**TASK TO CARRY OUT**
The line containing "2. Reinicia Home Assistant." marks the end: copy exactly every line from the start of the records below up to and including it, leaving out pictures.

**RECORDED DATA**

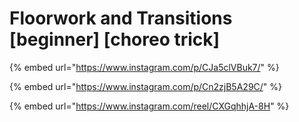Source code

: # Floorwork and Transitions \[beginner] \[choreo trick]

{% embed url="https://www.instagram.com/p/CJa5clVBuk7/" %}

{% embed url="https://www.instagram.com/p/Cn2zjB5A29C/" %}

{% embed url="https://www.instagram.com/reel/CXGqhhjA-8H" %}
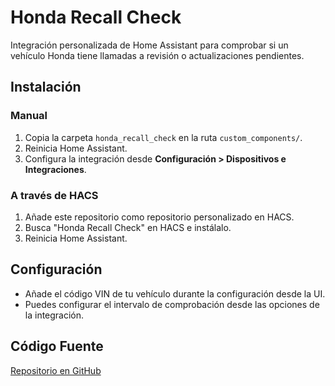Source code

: # Honda Recall Check

Integración personalizada de Home Assistant para comprobar si un vehículo Honda tiene llamadas a revisión o actualizaciones pendientes.

## Instalación

### Manual
1. Copia la carpeta `honda_recall_check` en la ruta `custom_components/`.
2. Reinicia Home Assistant.
3. Configura la integración desde **Configuración > Dispositivos e Integraciones**.

### A través de HACS
1. Añade este repositorio como repositorio personalizado en HACS.
2. Busca "Honda Recall Check" en HACS e instálalo.
3. Reinicia Home Assistant.

## Configuración

- Añade el código VIN de tu vehículo durante la configuración desde la UI.
- Puedes configurar el intervalo de comprobación desde las opciones de la integración.

## Código Fuente
[Repositorio en GitHub](https://github.com/tuusuario/honda_recall_check)
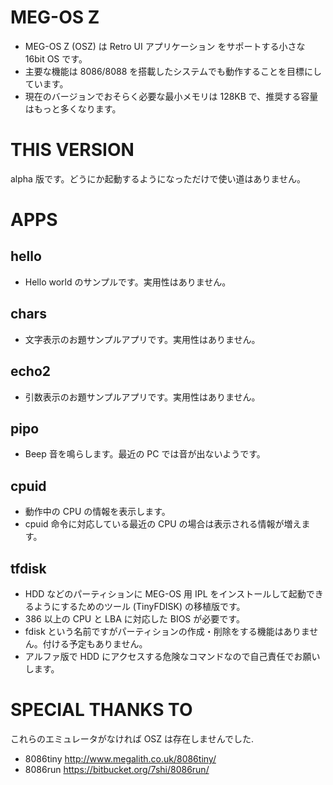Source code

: MEG-OS Z
===

* MEG-OS Z (OSZ) は Retro UI アプリケーション をサポートする小さな 16bit OS です。
* 主要な機能は 8086/8088 を搭載したシステムでも動作することを目標にしています。
* 現在のバージョンでおそらく必要な最小メモリは 128KB で、推奨する容量はもっと多くなります。


# THIS VERSION

alpha 版です。どうにか起動するようになっただけで使い道はありません。


# APPS

## hello

* Hello world のサンプルです。実用性はありません。

## chars

* 文字表示のお題サンプルアプリです。実用性はありません。

## echo2

* 引数表示のお題サンプルアプリです。実用性はありません。

## pipo

* Beep 音を鳴らします。最近の PC では音が出ないようです。

## cpuid

* 動作中の CPU の情報を表示します。
* cpuid 命令に対応している最近の CPU の場合は表示される情報が増えます。

## tfdisk

* HDD などのパーティションに MEG-OS 用 IPL をインストールして起動できるようにするためのツール (TinyFDISK) の移植版です。
* 386 以上の CPU と LBA に対応した BIOS が必要です。
* fdisk という名前ですがパーティションの作成・削除をする機能はありません。付ける予定もありません。
* アルファ版で HDD にアクセスする危険なコマンドなので自己責任でお願いします。


# SPECIAL THANKS TO

これらのエミュレータがなければ OSZ は存在しませんでした.

* 8086tiny http://www.megalith.co.uk/8086tiny/
* 8086run https://bitbucket.org/7shi/8086run/
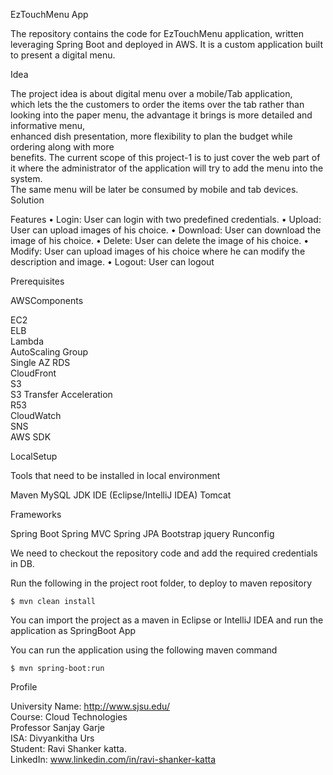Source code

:EzTouchMenu App

The repository contains the code for EzTouchMenu application, written leveraging Spring Boot and deployed in AWS.
It is a custom application built to present a digital menu.


Idea

The   project   idea   is   about   digital   menu   over   a   mobile/Tab      application,   
which   lets   the      the   customers   to order   the   items      over   the   tab   rather   than   
looking   into   the   paper   menu,   the   advantage   it   brings   is   more detailed   and   informative   menu,   
enhanced   dish   presentation,   more   flexibility   to   plan   the   budget   while ordering   along   with   more   
benefits.   The   current   scope   of   this   project-1   is   to   just   cover   the   web   part   of   it where   the   administrator   of   the         application   will   try   to   add   the   menu   into   the   system.  
The   same   menu   will be   later   be   consumed   by   mobile   and   tab   devices.
Solution



Features
•   Login:
        User   can   login   with   two   predefined   credentials.
•   Upload:
        User   can   upload   images   of   his   choice.
•   Download:
        User   can   download   the   image   of   his   choice.
•   Delete:
        User   can   delete   the   image   of   his   choice.
•   Modify:
      User   can   upload   images   of   his   choice   where   he   can   modify   the   description   and   image. •   Logout:
      User   can   logout



Prerequisites

AWSComponents

EC2<br>
ELB<br>
Lambda<br>
AutoScaling Group<br>
Single AZ RDS<br>
CloudFront<br>
S3<br>
S3 Transfer Acceleration<br>
R53<br>
CloudWatch<br>
SNS<br>
AWS SDK<br>

LocalSetup

Tools that need to be installed in local environment

Maven
MySQL 
JDK
IDE (Eclipse/IntelliJ IDEA)
Tomcat

Frameworks

Spring Boot
Spring MVC
Spring JPA
Bootstrap
jquery
Runconfig

We need to checkout the repository code and add the required credentials in DB.


Run the following in the project root folder, to deploy to maven repository

    $ mvn clean install
You can import the project as a maven in Eclipse or IntelliJ IDEA and run the application as SpringBoot App

You can run the application using the following maven command

    $ mvn spring-boot:run
    
Profile

University Name: http://www.sjsu.edu/<br>
Course: Cloud Technologies<br>
Professor Sanjay Garje<br>
ISA: Divyankitha Urs<br>
Student: Ravi Shanker katta.<br>
LinkedIn: www.linkedin.com/in/ravi-shanker-katta
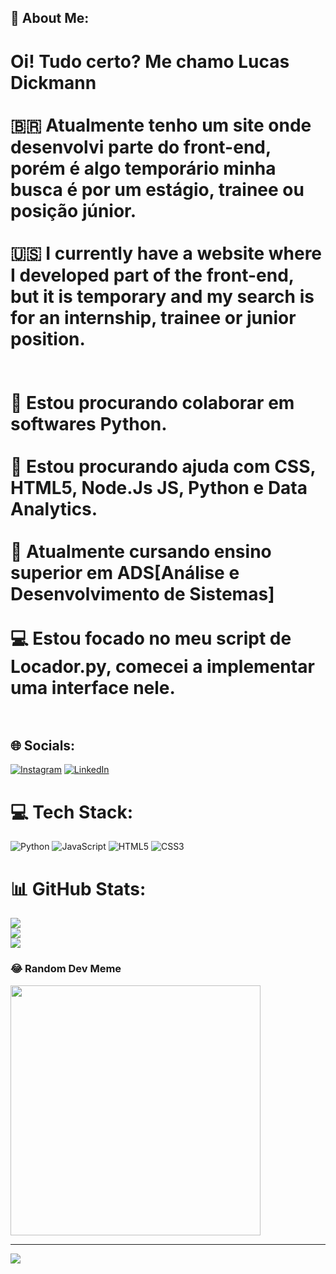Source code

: ## 💫 About Me:

 # Oi! Tudo certo? Me chamo Lucas Dickmann<br><br>🇧🇷 Atualmente tenho um site onde desenvolvi parte do front-end, porém é algo temporário minha busca é por um estágio, trainee ou posição júnior.<br><br>🇺🇸 I currently have a website where I developed part of the front-end, but it is temporary and my search is for an internship, trainee or junior position.<br><br><br>👯 Estou procurando colaborar em softwares Python. <br><br>🤝 Estou procurando ajuda com CSS, HTML5, Node.Js JS, Python e Data Analytics.<br><br>🌱 Atualmente cursando ensino superior em ADS[Análise e Desenvolvimento de Sistemas]<br> <br>💻 Estou focado no meu script de Locador.py, comecei a implementar uma interface nele.<br><br>


## 🌐 Socials:
[![Instagram](https://img.shields.io/badge/Instagram-%23E4405F.svg?logo=Instagram&logoColor=white)](https://instagram.com/luksdickmann) [![LinkedIn](https://img.shields.io/badge/LinkedIn-%230077B5.svg?logo=linkedin&logoColor=white)](https://linkedin.com/in/lucas-dickmann) 

# 💻 Tech Stack:
![Python](https://img.shields.io/badge/python-3670A0?style=flat&logo=python&logoColor=ffdd54) ![JavaScript](https://img.shields.io/badge/javascript-%23323330.svg?style=flat&logo=javascript&logoColor=%23F7DF1E) ![HTML5](https://img.shields.io/badge/html5-%23E34F26.svg?style=flat&logo=html5&logoColor=white) ![CSS3](https://img.shields.io/badge/css3-%231572B6.svg?style=flat&logo=css3&logoColor=white)
# 📊 GitHub Stats:
![](https://github-readme-stats.vercel.app/api?username=ldickmann&theme=darcula&hide_border=false&include_all_commits=true&count_private=true)<br/>
![](https://github-readme-streak-stats.herokuapp.com/?user=ldickmann&theme=darcula&hide_border=false)<br/>
![](https://github-readme-stats.vercel.app/api/top-langs/?username=ldickmann&theme=darcula&hide_border=false&include_all_commits=true&count_private=true&layout=compact)

### 😂 Random Dev Meme
<img src='https://randommeme-five.vercel.app/' style="height: 400px;"/>

---
[![](https://visitcount.itsvg.in/api?id=ldickmann&icon=3&color=12)](https://visitcount.itsvg.in)

<!-- Proudly created with GPRM ( https://gprm.itsvg.in ) -->
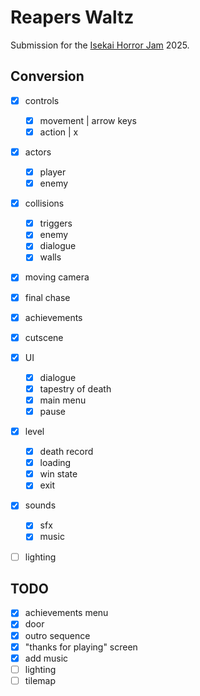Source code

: # Reapers Waltz

Submission for the [Isekai Horror Jam](https://itch.io/jam/isekai-horror-jam) 2025.

## Conversion

- [x] controls
	- [x] movement  | arrow keys
	- [x] action    | x
- [x] actors
	- [x] player
	- [x] enemy
- [x] collisions
	- [x] triggers
	- [x] enemy
	- [x] dialogue
	- [x] walls
- [x] moving camera
- [x] final chase
- [x] achievements
- [x] cutscene
- [x] UI
	- [x] dialogue
	- [x] tapestry of death
	- [x] main menu
	- [x] pause
- [x] level
	- [x] death record
	- [x] loading
	- [x] win state
	- [x] exit
- [x] sounds
	- [x] sfx
	- [x] music
- [ ] lighting


## TODO

- [x] achievements menu
- [x] door
- [x] outro sequence
- [x] "thanks for playing" screen
- [x] add music
- [ ] lighting
- [ ] tilemap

**COMPLETED EXERCISE**
Source code

: # Floorwork and Transitions \[beginner] \[choreo trick]

{% embed url="https://www.instagram.com/p/CJa5clVBuk7/" %}

{% embed url="https://www.instagram.com/p/Cn2zjB5A29C/" %}

{% embed url="https://www.instagram.com/reel/CXGqhhjA-8H" %}
Source code

: # Honda Recall Check

Integración personalizada de Home Assistant para comprobar si un vehículo Honda tiene llamadas a revisión o actualizaciones pendientes.

## Instalación

### Manual
1. Copia la carpeta `honda_recall_check` en la ruta `custom_components/`.
2. Reinicia Home Assistant.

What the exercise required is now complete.